Modeling population levels of some species with a given birth rate B and death rate D is pretty easy through the formula: N(i+1) = N(i) + B*N(i) - D*N(i)

However, this is trivial to implement in Prolog (and doesn’t make a cool project). It also fails for small number of individuals (< 10) as you quickly end up with a fractional population. We want to build a more interesting natural selection simulation that runs on probabilities and random numbers, rather than rates. The probability that an individual survives, reproduces, or dies will depend on different environmental factors such as the temperature, food availability, and proximity to other species.

1. We modeled three different geographic regions (desert, jungle, and plains biomes), with temperatures, rainfall/humidity level, and the availability of food in that biome. This is also set up in a way that other biomes can very easily be added to expand the scope of the simulation.
2. We have four different species (bear, wolf, rabbit, tortoise) who all prefer a different climates. We also established a food chain (a wolf will eat a rabbit, and a bear will eat everyone else), and simple facts like who is an herbivore or a carnivore. This is also set up such that other species can easily be added to the simulation.

At the topmost level, we give the simulation an environment (or a list of environments) that include information about what biome this is and a list of all the populations of different species that live there. Then, the simulation runs for a given number of days (or time steps) and returns resulting environment (or list of environments) with updated species and population counts to reflect the passage of time.

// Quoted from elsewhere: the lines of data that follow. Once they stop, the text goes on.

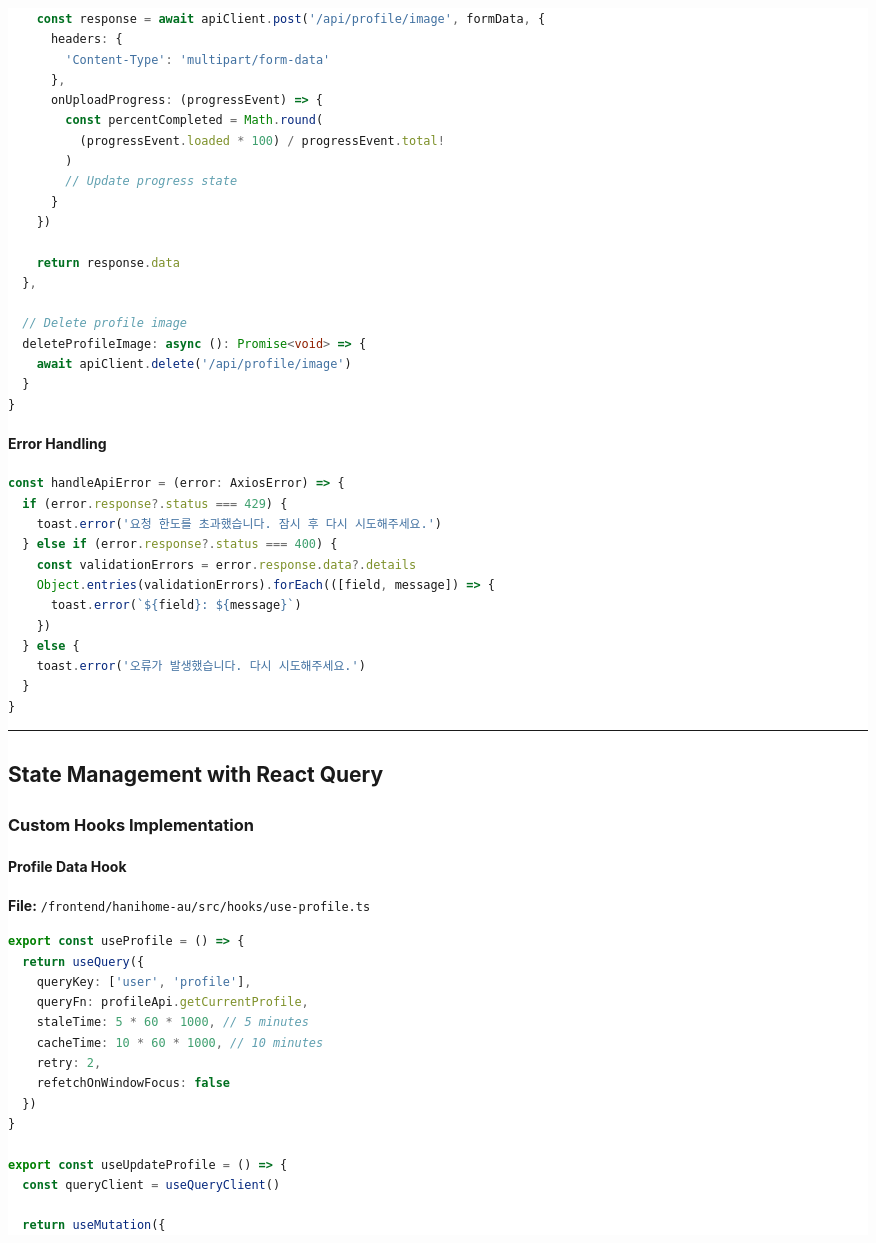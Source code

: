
 ```typescript
    const response = await apiClient.post('/api/profile/image', formData, {
      headers: {
        'Content-Type': 'multipart/form-data'
      },
      onUploadProgress: (progressEvent) => {
        const percentCompleted = Math.round(
          (progressEvent.loaded * 100) / progressEvent.total!
        )
        // Update progress state
      }
    })
    
    return response.data
  },
  
  // Delete profile image
  deleteProfileImage: async (): Promise<void> => {
    await apiClient.delete('/api/profile/image')
  }
}
```

#### Error Handling
```typescript
const handleApiError = (error: AxiosError) => {
  if (error.response?.status === 429) {
    toast.error('요청 한도를 초과했습니다. 잠시 후 다시 시도해주세요.')
  } else if (error.response?.status === 400) {
    const validationErrors = error.response.data?.details
    Object.entries(validationErrors).forEach(([field, message]) => {
      toast.error(`${field}: ${message}`)
    })
  } else {
    toast.error('오류가 발생했습니다. 다시 시도해주세요.')
  }
}
```

---

## State Management with React Query

### Custom Hooks Implementation

#### Profile Data Hook
**File:** `/frontend/hanihome-au/src/hooks/use-profile.ts`

```typescript
export const useProfile = () => {
  return useQuery({
    queryKey: ['user', 'profile'],
    queryFn: profileApi.getCurrentProfile,
    staleTime: 5 * 60 * 1000, // 5 minutes
    cacheTime: 10 * 60 * 1000, // 10 minutes
    retry: 2,
    refetchOnWindowFocus: false
  })
}

export const useUpdateProfile = () => {
  const queryClient = useQueryClient()
  
  return useMutation({
```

### What is the something extra?

We added natural language processing so users can query different facts about the model (What is the preferred temperature for a tortoise? What is an animal that hunts a rabbit?), AND lets users run a natural selection simulation dictated in plain text (What is the resulting environments of 1 wolf and 9 rabbit in a desert and 10 rabbit in a plain after 4 days?)

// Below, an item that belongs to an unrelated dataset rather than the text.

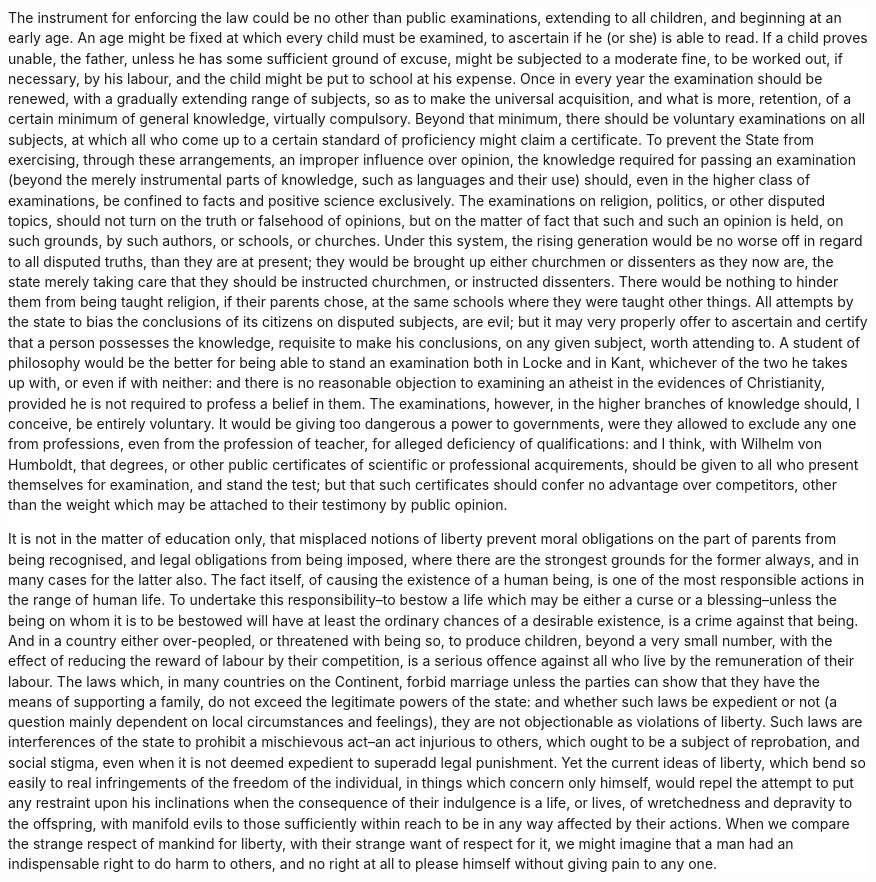 The instrument for enforcing the law could be no other than public examinations, extending to all children, and beginning at an early age. An age might be fixed at which every child must be examined, to ascertain if he (or she) is able to read. If a child proves unable, the father, unless he has some sufficient ground of excuse, might be subjected to a moderate fine, to be worked out, if necessary, by his labour, and the child might be put to school at his expense. Once in every year the examination should be renewed, with a gradually extending range of subjects, so as to make the universal acquisition, and what is more, retention, of a certain minimum of general knowledge, virtually compulsory. Beyond that minimum, there should be voluntary examinations on all subjects, at which all who come up to a certain standard of proficiency might claim a certificate. To prevent the State from exercising, through these arrangements, an improper influence over opinion, the knowledge required for passing an examination (beyond the merely instrumental parts of knowledge, such as languages and their use) should, even in the higher class of examinations, be confined to facts and positive science exclusively. The examinations on religion, politics, or other disputed topics, should not turn on the truth or falsehood of opinions, but on the matter of fact that such and such an opinion is held, on such grounds, by such authors, or schools, or churches. Under this system, the rising generation would be no worse off in regard to all disputed truths, than they are at present; they would be brought up either churchmen or dissenters as they now are, the state merely taking care that they should be instructed churchmen, or instructed dissenters. There would be nothing to hinder them from being taught religion, if their parents chose, at the same schools where they were taught other things. All attempts by the state to bias the conclusions of its citizens on disputed subjects, are evil; but it may very properly offer to ascertain and certify that a person possesses the knowledge, requisite to make his conclusions, on any given subject, worth attending to. A student of philosophy would be the better for being able to stand an examination both in Locke and in Kant, whichever of the two he takes up with, or even if with neither: and there is no reasonable objection to examining an atheist in the evidences of Christianity, provided he is not required to profess a belief in them. The examinations, however, in the higher branches of knowledge should, I conceive, be entirely voluntary. It would be giving too dangerous a power to governments, were they allowed to exclude any one from professions, even from the profession of teacher, for alleged deficiency of qualifications: and I think, with Wilhelm von Humboldt, that degrees, or other public certificates of scientific or professional acquirements, should be given to all who present themselves for examination, and stand the test; but that such certificates should confer no advantage over competitors, other than the weight which may be attached to their testimony by public opinion.

It is not in the matter of education only, that misplaced notions of liberty prevent moral obligations on the part of parents from being recognised, and legal obligations from being imposed, where there are the strongest grounds for the former always, and in many cases for the latter also. The fact itself, of causing the existence of a human being, is one of the most responsible actions in the range of human life. To undertake this responsibility–to bestow a life which may be either a curse or a blessing–unless the being on whom it is to be bestowed will have at least the ordinary chances of a desirable existence, is a crime against that being. And in a country either over-peopled, or threatened with being so, to produce children, beyond a very small number, with the effect of reducing the reward of labour by their competition, is a serious offence against all who live by the remuneration of their labour. The laws which, in many countries on the Continent, forbid marriage unless the parties can show that they have the means of supporting a family, do not exceed the legitimate powers of the state: and whether such laws be expedient or not (a question mainly dependent on local circumstances and feelings), they are not objectionable as violations of liberty. Such laws are interferences of the state to prohibit a mischievous act–an act injurious to others, which ought to be a subject of reprobation, and social stigma, even when it is not deemed expedient to superadd legal punishment. Yet the current ideas of liberty, which bend so easily to real infringements of the freedom of the individual, in things which concern only himself, would repel the attempt to put any restraint upon his inclinations when the consequence of their indulgence is a life, or lives, of wretchedness and depravity to the offspring, with manifold evils to those sufficiently within reach to be in any way affected by their actions. When we compare the strange respect of mankind for liberty, with their strange want of respect for it, we might imagine that a man had an indispensable right to do harm to others, and no right at all to please himself without giving pain to any one.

### What did we learn from doing this?

1. This simulation implementation in Prolog was easier to write from the bottom up rather than the top down. We knew what kind of base facts we wanted to start with (i.e. different species interacting with each other and the geographies that they live in), and we knew that we wanted to be able to run a simulation for a group of species in an environment over several days, but we couldn’t even write the top-level function until we had written a lot of the functions dealing with the survival and reproduction probabilities and figured out what kind of data structures we needed to pass all the facts around the program.
2. Prolog is really good at running this kind of simulation. Even though our simulation is more complicated than plugging numbers into a birth rate/death rate ODE, using Prolog’s random number generator is a lot easier than we thought it would be. And it allows us to build up this simulation out of multiple simple formulas that combine to make something a lot more complex, but still easy to work with and understand
3. Actions in Prolog that mimic iterations and recursions can be a bit counter-intuitive at first, but are essentially functionally equivalent and no harder to implement.
4. Prolog is also very good at implementing NLP. With base facts written down and the use of pattern matching, we can allow users to ask info on the model and easily extend what we have learned in class for NLP to allow for more complicated questions to be queried.
5. Prolog can be tricky to debug in certain cases where a bug is not registered as an error in Prolog even though the behavior is clearly broken. An example is when the result contains attributed variables and indefinite cases when there should be one. Since no clear error is thrown, it is hard to trace the source of the problem without a deep understanding of the code. This can make collaboration tricky since the source of the problem might originate from a different section where the error case had not been encountered in testing.